Matplotlib: Quick and pretty (enough) to get you started.

Dorjey Sherpa
6 min readOct 7, 2020

The reason Python is so popular among the Data Scientist is because of all the built-in libraries within Python.

In Data Science, effective data visualizations are key to communicate your findings. After having done a series of data cleaning and data analysis, one has to communicate the findings from that data analysis and is usually done through visual aids: graphs and charts.

“Visualizing information can give us a very quick solution to problems. We can get clarity or the answer to a simple problem very quickly.” — David McCandless

One of the many libraries is Matplotlib, a plotting tool to create data visualizations. Other data visualization libraries such as Seaborn and Pandas DataFrames plot method are built upon Matplotlib. In this article, I will be strictly illustrating static plots — which I believe Matplotlib is best for. It’s quick, easy and intuitive.

If you are new to data science or even well versed in Python, I would highly recommend reading the documentation on Matplotlib, especially if you are reading this to learn data visualizations.

First you would import Matplotlib with pyplot (a Matplotlib module).

#imports
import pandas as pd
import matplotlib.pyplot as plt

Pandas will help import your data and make it readable.

I found this article to be very thorough and easy to understand for beginners. I would especially read that article if I cannot follow the codes.

When importing a library as something else, you are creating a shortcut to call on that library. pd and plt are the naming conventions for Pandas and Matplotlib.pyplot.

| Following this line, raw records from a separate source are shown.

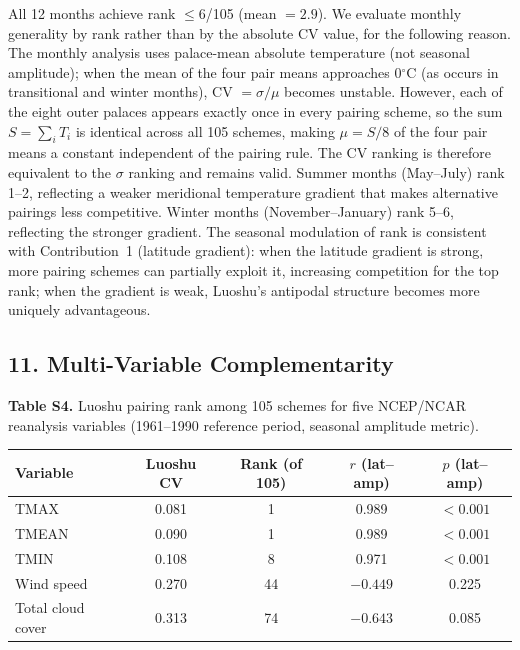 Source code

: \documentclass[10pt]{article}
\begin{document}
\vspace{6pt}
\noindent All 12 months achieve rank $\leq$6/105 (mean $= 2.9$). We evaluate monthly generality by rank rather than by the absolute CV value, for the following reason. The monthly analysis uses palace-mean absolute temperature (not seasonal amplitude); when the mean of the four pair means approaches 0$^\circ$C (as occurs in transitional and winter months), CV $= \sigma/\mu$ becomes unstable. However, each of the eight outer palaces appears exactly once in every pairing scheme, so the sum $S = \sum_i T_i$ is identical across all 105 schemes, making $\mu = S/8$ of the four pair means a constant independent of the pairing rule. The CV ranking is therefore equivalent to the $\sigma$ ranking and remains valid. Summer months (May--July) rank 1--2, reflecting a weaker meridional temperature gradient that makes alternative pairings less competitive. Winter months (November--January) rank 5--6, reflecting the stronger gradient. The seasonal modulation of rank is consistent with Contribution~1 (latitude gradient): when the latitude gradient is strong, more pairing schemes can partially exploit it, increasing competition for the top rank; when the gradient is weak, Luoshu's antipodal structure becomes more uniquely advantageous.

\subsection*{11. Multi-Variable Complementarity}

\textbf{Table S4.} Luoshu pairing rank among 105 schemes for five NCEP/NCAR reanalysis variables (1961--1990 reference period, seasonal amplitude metric).

\vspace{6pt}

\begin{tabular}{lcccc}
\toprule
Variable & Luoshu CV & Rank (of 105) & $r$ (lat--amp) & $p$ (lat--amp) \\
\midrule
TMAX & 0.081 & 1 & 0.989 & $<0.001$ \\
TMEAN & 0.090 & 1 & 0.989 & $<0.001$ \\
TMIN & 0.108 & 8 & 0.971 & $<0.001$ \\
Wind speed & 0.270 & 44 & $-0.449$ & 0.225 \\
Total cloud cover & 0.313 & 74 & $-0.643$ & 0.085 \\
\bottomrule
\end{tabular}
\end{document}
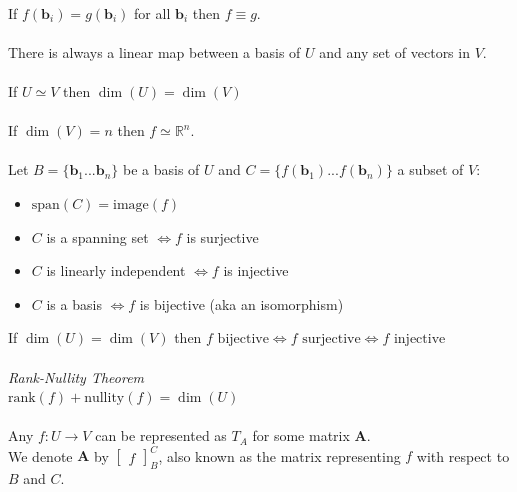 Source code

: \documentclass{article}
\newcommand{\R}{\mathbb{R}}
\renewcommand{\vec}[1]{\mathbf{#1}}
\begin{document}
\\
If $ f(\vec{b}_{i}) = g(\vec{b}_{i}) $ for all $ \vec{b}_{i} $ then $ f \equiv g $.
\\\\
There is always a linear map between a basis of $ U $ and any set of vectors in $ V $.
\\\\
If $ U \simeq V $ then $ \dim(U) = \dim(V) $
\\\\
If $ \dim(V) = n $ then $ f \simeq \R^{n} $.
\\\\
Let $ B = \{\vec{b}_{1}...\vec{b}_{n}\} $ be a basis of $ U $ and $ C = \{f(\vec{b}_{1})...f(\vec{b}_{n})\} $ a subset of $ V $:
\begin{itemize}
\item $ \textrm{span}(C) = \textrm{image}(f) $
\item $ C $ is a spanning set $ \Leftrightarrow f $ is surjective
\item $ C $ is linearly independent $ \Leftrightarrow f $ is injective
\item $ C $ is a basis $ \Leftrightarrow f $ is bijective (aka an isomorphism)
\end{itemize}
If $ \dim(U) = \dim(V) $ then $ f \textrm{ bijective} \Leftrightarrow f \textrm{ surjective} \Leftrightarrow f \textrm{ injective} $
\\\\
\textit{Rank-Nullity Theorem}
\\
$ \textrm{rank}(f) + \textrm{nullity}(f) = \dim(U) $
\\\\
Any $ f : U \to V $ can be represented as $ T_{A} $ for some matrix $ \vec{A} $.
\\
We denote $ \vec{A} $ by $
\begin{bmatrix}
f
\end{bmatrix}_{B}^{C} $, also known as the matrix representing $ f $ with respect to $ B $ and $ C $.
\\
\end{document}
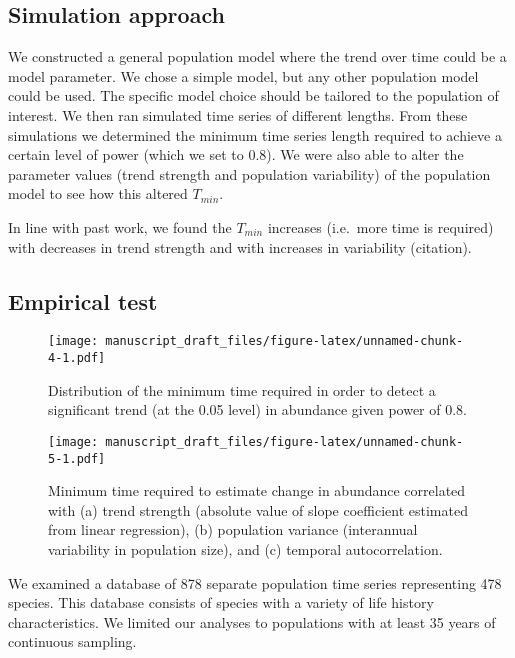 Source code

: \documentclass[12pt,]{article}
\begin{document}
\subsection{Simulation approach}\label{simulation-approach-1}

We constructed a general population model where the trend over time
could be a model parameter. We chose a simple model, but any other
population model could be used. The specific model choice should be
tailored to the population of interest. We then ran simulated time
series of different lengths. From these simulations we determined the
minimum time series length required to achieve a certain level of power
(which we set to 0.8). We were also able to alter the parameter values
(trend strength and population variability) of the population model to
see how this altered \(T_{min}\).

In line with past work, we found the \(T_{min}\) increases (i.e.~more
time is required) with decreases in trend strength and with increases in
variability (citation).

\subsection{Empirical test}\label{empirical-test}

\begin{figure}[htbp]
\centering
\texttt{[image: manuscript\_draft\_files/figure-latex/unnamed-chunk-4-1.pdf]}
\caption{Distribution of the minimum time required in order to detect a
significant trend (at the 0.05 level) in abundance given power of
0.8.\label{fig:min_time_dist}}
\end{figure}

\begin{figure}[htbp]
\centering
\texttt{[image: manuscript\_draft\_files/figure-latex/unnamed-chunk-5-1.pdf]}
\caption{Minimum time required to estimate change in abundance
correlated with (a) trend strength (absolute value of slope coefficient
estimated from linear regression), (b) population variance (interannual
variability in population size), and (c) temporal
autocorrelation.\label{fig:correlates}}
\end{figure}

We examined a database of 878 separate population time series
representing 478 species. This database consists of species with a
variety of life history characteristics. We limited our analyses to
populations with at least 35 years of continuous sampling.
\end{document}
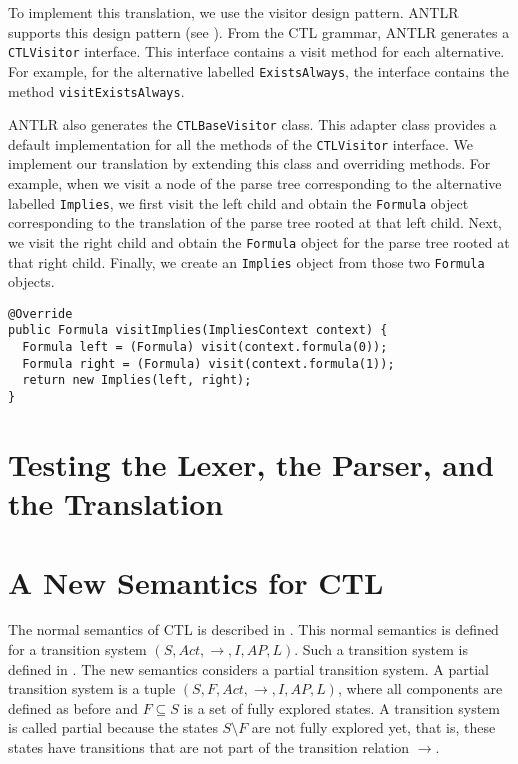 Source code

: \documentclass[12pt]{article}
\theoremstyle{definition}
\begin{document}
To implement this translation, we use the visitor design pattern.  ANTLR supports this design pattern (see \cite[Section~7.3]{P13}).  From the CTL grammar, ANTLR generates a \lstinline{CTLVisitor} interface.  This interface contains a visit method for each alternative.  For example, for the alternative labelled \lstinline{ExistsAlways}, the interface contains the method \lstinline{visitExistsAlways}.

ANTLR also generates the \lstinline{CTLBaseVisitor} class.  This adapter class provides a default implementation for all the methods of the \lstinline{CTLVisitor} interface.  We implement our translation by extending this class and overriding methods.  For example, when we visit a node of the parse tree corresponding to the alternative labelled \lstinline{Implies}, we first visit the left child and obtain the \lstinline{Formula} object corresponding to the translation of the parse tree rooted at that left child.  Next, we visit the right child and obtain the \lstinline{Formula} object for the parse tree rooted at that right child.  Finally, we create an \lstinline{Implies} object from those two \lstinline{Formula} objects.

\begin{lstlisting}
@Override
public Formula visitImplies(ImpliesContext context) {
  Formula left = (Formula) visit(context.formula(0));
  Formula right = (Formula) visit(context.formula(1));
  return new Implies(left, right);
}
\end{lstlisting}

\section{Testing the Lexer, the Parser, and the Translation}




\section{A New Semantics for CTL}

The normal semantics of CTL is described in \cite[Section~6.2.2]{BK08}.  This normal semantics is defined for a transition system $(S, Act, \rightarrow, I, AP, L)$.  Such a transition system is defined in \cite[Definition~2.1]{BK08}.  The new semantics considers a partial transition system.  A partial transition system is a tuple $(S, F, Act, \rightarrow, I, AP, L)$, where all components are defined as before and $F \subseteq S$ is a set of fully explored states.  A transition system is called partial because the states $S \setminus F$ are not fully explored yet, that is, these states have transitions that are not part of the transition relation $\rightarrow$.  
\end{document}
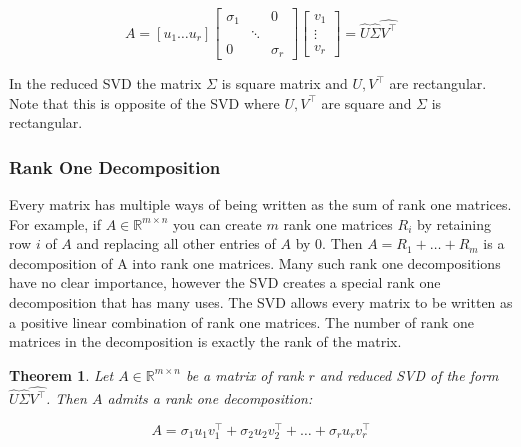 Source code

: \documentclass{article}
\newtheorem{theorem}{Theorem}
\begin{document}
$$A=[ u_1 \dots u_r]\begin{bmatrix}\sigma_1&&0 \\&\ddots\\0&&\sigma_r\end{bmatrix}\begin{bmatrix}v_1\\\vdots \\ v_r\end{bmatrix}=\hat{U}\hat{\Sigma}\hat{V^\top}$$

In the reduced SVD the matrix $\Sigma$ is square matrix and $U,V^\top$ are rectangular. Note that this is opposite of the SVD where $U,V^\top$ are square and $\Sigma$ is rectangular.

\subsubsection{Rank One Decomposition}
Every matrix has multiple ways of being written as the sum of rank one matrices. For example, if $A\in\mathbb{R}^{m\times n}$ you can create $m$ rank one matrices $R_i$ by retaining row $i$ of $A$ and replacing all other entries of $A$ by 0. Then $A=R_1+\dots+R_m$ is a decomposition of A into rank one matrices. Many such rank one decompositions have no clear importance, however the SVD creates a special rank one decomposition that has many uses. The SVD allows
every matrix to be written as a positive linear combination of rank one matrices. The number of rank one
matrices in the decomposition is exactly the rank of the matrix.

\begin{theorem}
Let $A\in\mathbb{R}^{m\times n}$ be a matrix of rank $r$ and reduced SVD of the form $\hat{U}\hat{\Sigma}\hat{V^\top}$. Then $A$ admits a rank one decomposition:

$$A=\sigma_1u_1v^\top_1+\sigma_2u_2v^\top_2+\dots+\sigma_ru_rv^\top_r$$
\end{theorem}
\end{document}
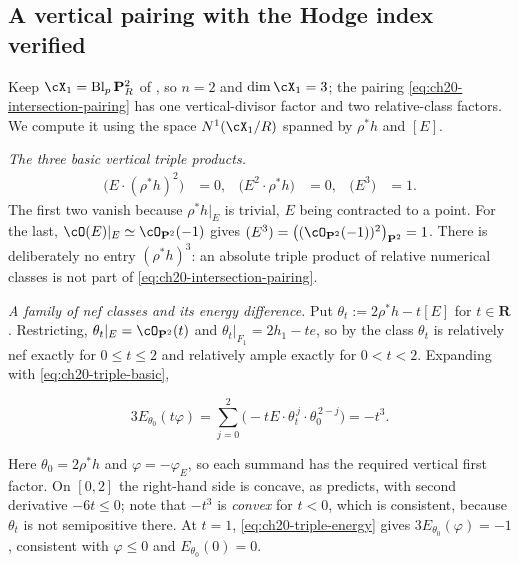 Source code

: \subsection{A vertical pairing with the Hodge index verified}
\label{sec:ch20-ex-hodge}

\begin{example}
\label{ex:ch20-triple-products}
Keep $\cX_1=\operatorname{Bl}_p\mathbf P^2_R$ of
, so $n=2$ and $\dim\cX_1=3$; the
pairing \eqref{eq:ch20-intersection-pairing} has one vertical-divisor factor
and two relative-class factors.  We compute it using the space
$N^1(\cX_1/R)$ spanned by $\rho^*h$ and $[E]$.

\emph{The three basic vertical triple products.}
\begin{align}
\label{eq:ch20-triple-basic}
 \bigl(E\cdot(\rho^*h)^2\bigr)&=0, &
 \bigl(E^2\cdot\rho^*h\bigr)&=0, &
 \bigl(E^3\bigr)&=1 .
\end{align}
The first two vanish because $\rho^*h|_E$ is trivial, $E$ being
contracted to a point.  For the last,
$\cO(E)|_E\simeq\cO_{\mathbf P^2}(-1)$ gives
$(E^3)=\bigl((\cO_{\mathbf P^2}(-1))^2\bigr)_{\mathbf P^2}=1$.
There is deliberately no entry $(\rho^*h)^3$: an absolute triple product
of relative numerical classes is not part of
\eqref{eq:ch20-intersection-pairing}.

\emph{A family of nef classes and its energy difference.}  Put
$\theta_t:=2\rho^*h-t[E]$ for $t\in\mathbf R$.  Restricting,
$\theta_t|_E=\cO_{\mathbf P^2}(t)$ and
$\theta_t|_{F_1}=2h_1-te$, so by
 the class $\theta_t$ is relatively nef
exactly for $0\leq t\leq2$ and relatively ample exactly for
$0<t<2$.  Expanding with \eqref{eq:ch20-triple-basic},

\begin{equation}
\label{eq:ch20-triple-energy}
 3E_{\theta_0}(t\varphi)
 =\sum_{j=0}^2\bigl(-tE\cdot\theta_t^{\,j}\cdot
                      \theta_0^{\,2-j}\bigr)
 =-t^3 .
\end{equation}

Here $\theta_0=2\rho^*h$ and $\varphi=-\varphi_E$, so each summand has
the required vertical first factor.  On $[0,2]$ the right-hand side is
concave, as  predicts, with second derivative
$-6t\leq0$; note that $-t^3$ is \emph{convex} for $t<0$, which is
consistent, because $\theta_t$ is not semipositive there.  At $t=1$,
\eqref{eq:ch20-triple-energy} gives
$3E_{\theta_0}(\varphi)=-1$, consistent with $\varphi\leq0$ and
$E_{\theta_0}(0)=0$.


\end{example}
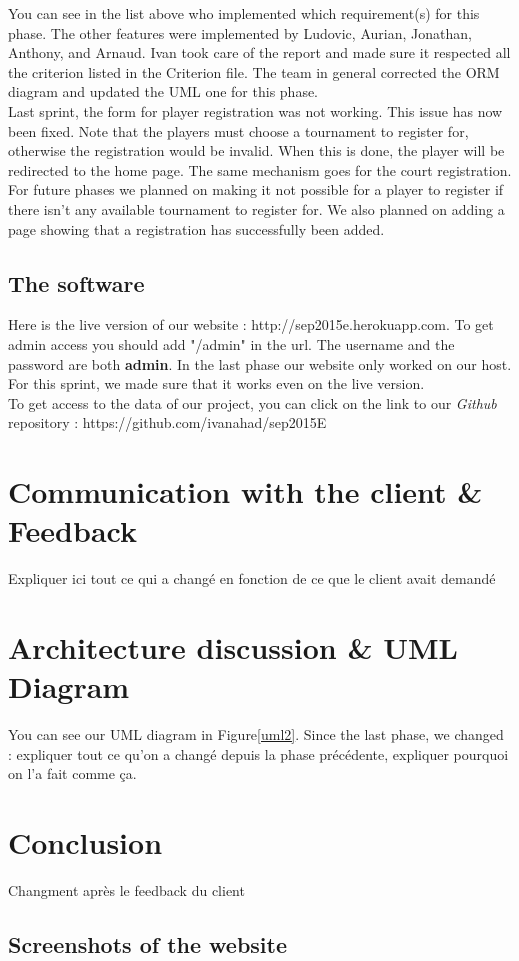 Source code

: \documentclass[a4paper, 12pt]{article}
\begin{document}
You can see in the list above who implemented which requirement(s) for this phase. The other features were implemented by Ludovic, Aurian, Jonathan, Anthony, and Arnaud. Ivan took care of the report and made sure it respected all the criterion listed in the Criterion file. The team in general corrected the ORM diagram and updated the UML one for this phase. \\

Last sprint, the form for player registration was not working. This issue has now been fixed. Note that the players must choose a tournament to register for, otherwise the registration would be invalid. When this is done, the player will be redirected to the home page. The same mechanism goes for the court registration.  For future phases we planned on making it not possible for a player to register if there isn't any available tournament to register for. We also planned on adding a page showing that a registration has successfully been added.\\

\subsection{The software}

Here is the live version of our website : http://sep2015e.herokuapp.com.  To get admin access you should add "/admin" in the url. The username and the password are both \textbf{admin}. In the last phase our website only worked on our host. For this sprint, we made sure that it works even on the live version.\\

To get access to the data of our project, you can click on the link to our \textit{Github} repository : https://github.com/ivanahad/sep2015E\\ 
\section{Communication with the client \& Feedback}
Expliquer ici tout ce qui a changé en fonction de ce que le client avait demandé
 
\newpage
\section{Architecture discussion \& UML Diagram}

You can see our UML diagram in Figure\ref{uml2}. Since the last phase, we changed : expliquer tout ce qu'on a changé depuis la phase précédente, expliquer pourquoi on l'a fait comme ça.



\section{Conclusion}
Changment après le feedback du client

\begin{appendices}
\section*{Screenshots of the website}
\noindent

\end{appendices}
\end{document}
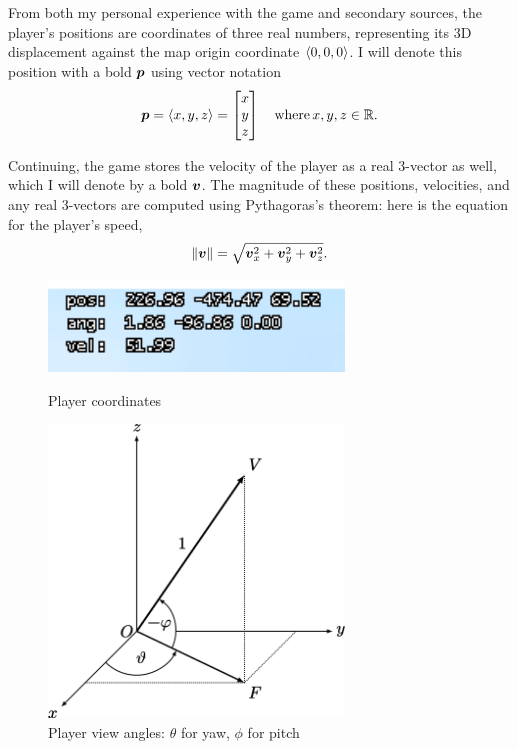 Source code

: From both my personal experience with the game and secondary sources, the player's positions are coordinates of three real numbers, representing its 3D displacement against the map origin coordinate $\left\langle 0,0,0 \right\rangle$. I will denote this position with a bold $\boldsymbol{p}$ using vector notation
\[
    \boldsymbol{p} = \left\langle x, y, z \right\rangle = \begin{bmatrix}x\\y\\z\end{bmatrix} \quad \text{where} \, x, y, z \in  \mathbb{R}.
\]

Continuing, the game stores the velocity of the player as a real 3-vector as well, which I will denote by a bold $\boldsymbol{v}$. The magnitude of these positions, velocities, and any real 3-vectors are computed using Pythagoras's theorem: here is the equation for the player's speed,
\[
    \|\boldsymbol{v}\| = \sqrt{\boldsymbol{v}_x^2+\boldsymbol{v}_y^2+\boldsymbol{v}_z^2}.
\]

\begin{figure}[H]
    \centering
    \begin{minipage}{.5\textwidth}
        \centering
        \includegraphics[width=0.7\textwidth]{assets/1coords.png}
        \caption[Player Coordinates]{Player coordinates}
        \label{fig:1coords}
    \end{minipage}%
    \begin{minipage}{.5\textwidth}
        \centering
         \includegraphics[width=0.7\textwidth]{assets/viewangles.png}
        \caption[Player View Angles]{Player view angles: $\theta$ for yaw, $\phi$ for pitch\footnotemark}
        \label{fig:view_ang}
    \end{minipage}
\end{figure}


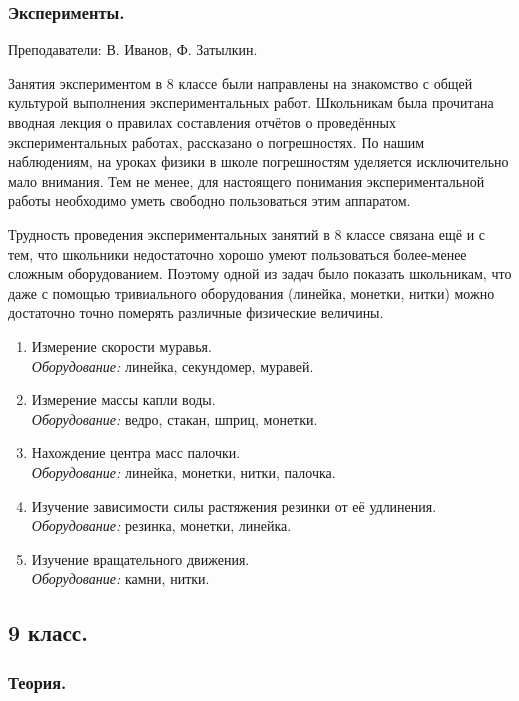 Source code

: \documentclass[12pt,a4paper,oneside]{scrartcl}
\begin{document}
\subsubsection{Эксперименты.}
\label{sec:daily_8_exp}

\textsf{Преподаватели: В. Иванов, Ф. Затылкин.}

Занятия экспериментом в 8 классе были направлены на знакомство с общей
культурой выполнения экспериментальных работ. Школьникам была
прочитана вводная лекция о правилах составления отчётов о проведённых
экспериментальных работах, рассказано о погрешностях. По нашим
наблюдениям, на уроках физики в школе погрешностям уделяется
исключительно мало внимания. Тем не менее, для настоящего понимания
экспериментальной работы необходимо уметь свободно пользоваться этим
аппаратом.

Трудность проведения экспериментальных занятий в 8 классе связана ещё
и с тем, что школьники недостаточно хорошо умеют пользоваться
более-менее сложным оборудованием. Поэтому одной из задач было
показать школьникам, что даже с помощью тривиального оборудования
(линейка, монетки, нитки) можно достаточно точно померять различные
физические величины. 

\begin{enumerate}
\item Измерение скорости муравья.  \\ \textit{Оборудование:} линейка,
  секундомер, муравей.
\item Измерение массы капли воды. \\ \textit{Оборудование:} ведро,
  стакан, шприц, монетки.
\item Нахождение центра масс палочки. \\ \textit{Оборудование:}
  линейка, монетки, нитки, палочка.
\item Изучение зависимости силы растяжения резинки от её удлинения. \\
  \textit{Оборудование:} резинка, монетки, линейка.
\item Изучение вращательного движения. \\ \textit{Оборудование:}
  камни, нитки. 
\end{enumerate}

\subsection{9 класс.}
\label{sec:daily_9}

\subsubsection{Теория.}
\label{sec:daily_9_th}
\end{document}
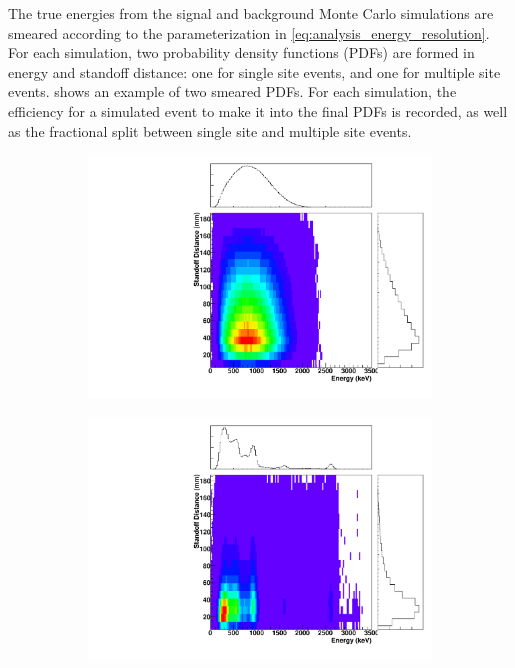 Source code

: \documentclass[herrin-thesis.tex]{subfiles}
\begin{document}
The true energies from the signal and background Monte Carlo simulations are smeared according to the parameterization in \cref{eq:analysis_energy_resolution}. For each simulation, two probability density functions (PDFs) are formed in energy and standoff distance: one for single site events, and one for multiple site events.  shows an example of two smeared PDFs. For each simulation, the efficiency for a simulated event to make it into the final PDFs is recorded, as well as the fractional split between single site and multiple site events.

\begin{figure}[htp]
\centering
	\begin{subfigure}[b]{0.48\textwidth}
	\centering
	\includegraphics[width=\textwidth]{./plots/PDFs/analysis_pdf_bb2n_ss.pdf}
	\end{subfigure}\hfill%
	\begin{subfigure}[b]{0.48\textwidth}
	\centering
	\includegraphics[width=\textwidth]{./plots/PDFs/analysis_pdf_AllVessel_Th232_ss.pdf}

\end{subfigure}
\end{figure}
\end{document}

If you want, you can name them as anything… as long as it is understandable to you and the people viewing your code.

You would then call your data in the correct format. For the graphs below, I used the data provided by Flatiron School for a project. It consists of Internet Movie Database, Box Office Mojo database and The Movie Database.

#International Movie Database 
title_akas = pd.read_csv('../zippeddata/imdb.title.akas.csv.gz')
#Box office Mojo Database
movie_db = pd.read_csv('../zippeddata/movie_db.csv')

Once you import your data and do some exploratory analysis, you will want to present your findings as graphs and visual aids to show the relationship in the data.

#getting the top regions with the highest number of movies released.
movies_released_region = title_akas.region.value_counts()[:10]
#plotting the top regions with the highest number of movies released.
movies_released_region.plot(kind= "bar", figsize = (10,6))
Figure 1

As you can see, it is very easy to get a visual aid to show your findings. In this case we used pandas .plot method. However, there are a lot of things missing and we do not really understand the relations between x-axis and y-axis. So we need to include the title, the axis label and rotate the regions label to make it more legible.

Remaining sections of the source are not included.